I'd been wanting to make bike panniers for a while. I bought a set of Jandd mountain panniers but they were both small and annoyingly designed (a pain to get on and off the bike), so I returned them. I borrowed some Ortlieb "Backroller Classic" panniers from a friend for a weekend bike camping trip in Napa and liked them, but they're expensive, don't have easy-access pockets for a wallet, and still weren't large enough to hold my tent and fully close (which would be a problem if it rained).

So maybe I'll make my own. This version is just a simple prototype to get a feeling for size, shape, and what hardware I want to use (this one includes a mix of hardware from Ortlieb, Outdoor Wilderness Fabric, and Sailrite). It's a bit ugly and lumpy-- I just started cutting and sewing freehand.


The general bag: a standard rectangular shape with a top that rolls down like an Ortlieb (for waterproofness), and some clips to attach it to a bike rack. Built out of some striped boat upholstery fabric that I got for cheap at a closeout sale.

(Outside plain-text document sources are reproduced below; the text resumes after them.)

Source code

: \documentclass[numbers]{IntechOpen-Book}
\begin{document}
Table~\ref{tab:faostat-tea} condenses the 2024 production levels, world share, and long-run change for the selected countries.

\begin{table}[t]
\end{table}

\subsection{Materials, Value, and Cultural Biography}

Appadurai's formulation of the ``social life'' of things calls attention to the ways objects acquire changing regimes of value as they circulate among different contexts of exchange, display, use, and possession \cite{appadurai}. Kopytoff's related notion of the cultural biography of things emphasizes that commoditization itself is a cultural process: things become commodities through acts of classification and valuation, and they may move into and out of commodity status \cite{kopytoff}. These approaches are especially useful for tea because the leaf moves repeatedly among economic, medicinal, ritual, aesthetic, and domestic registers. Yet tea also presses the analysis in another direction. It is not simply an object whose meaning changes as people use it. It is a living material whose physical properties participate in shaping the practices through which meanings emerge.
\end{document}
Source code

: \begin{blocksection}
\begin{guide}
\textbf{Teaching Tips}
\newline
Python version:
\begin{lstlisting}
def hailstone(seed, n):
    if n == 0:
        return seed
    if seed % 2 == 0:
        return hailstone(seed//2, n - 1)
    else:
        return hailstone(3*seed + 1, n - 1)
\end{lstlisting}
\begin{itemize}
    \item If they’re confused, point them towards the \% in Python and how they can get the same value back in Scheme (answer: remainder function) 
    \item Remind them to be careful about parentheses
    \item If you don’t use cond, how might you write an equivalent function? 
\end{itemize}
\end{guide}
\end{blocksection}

One question was how the mounting hooks should attach to the fabric. An approach many panniers take is to have a stiff sheet of plastic inside the bag to both hold a shape and provide something for hardware to screw to. I decided to skip that for now (to make it easier to roll up the bag and stow it / carry it when not in use) and just screw the hardware directly through the fabric.


You can see the fabric up close here. And I didn't actually screw directly through the fabric (which might tear over time as the bag bounced up and down on the bolts)-- I installed grommets like this wherever a screw or bolt was going to pass through the fabric.


Here's the inside of the fabric, with a screw and nut passing through a grommet (hidden) -- I hope it's waterproof [edit: I went biking in the pouring rain with this on my bike and confirmed it's waterproof]


The grommet holes are a potential water leakage path... so for now, I'll cover them with duct tape. In the actual bag, I'd have two layers of fabric in the wall of the bag and the grommet and hardware would only pass through the first. I might also have a whole separate, suspended vinyl liner, to avoid water seeping through the sewed seams.


Here's the bag prototype on my bike. I sized it to hold my camping gear: this is a tent, a thermarest air mattress, and a sleeping bag, all in one pannier. The next version should include some extra external pockets (zippered? roll-top?) for easy access to my wallet, camera, and so on.


Another view of it on a bike. After building this I took it out for about a 6-mile ride around the city in the pouring rain, and it stayed dry and held on. But there's still room for improvement.

I should probably add some reflective strips, and a little more internal structure at the bottom to make sure it can't deform and slip into the wheel (especially when the bag is nearly empty and can flutter in the breeze-- when it's full, it's quite stable and holds its shape).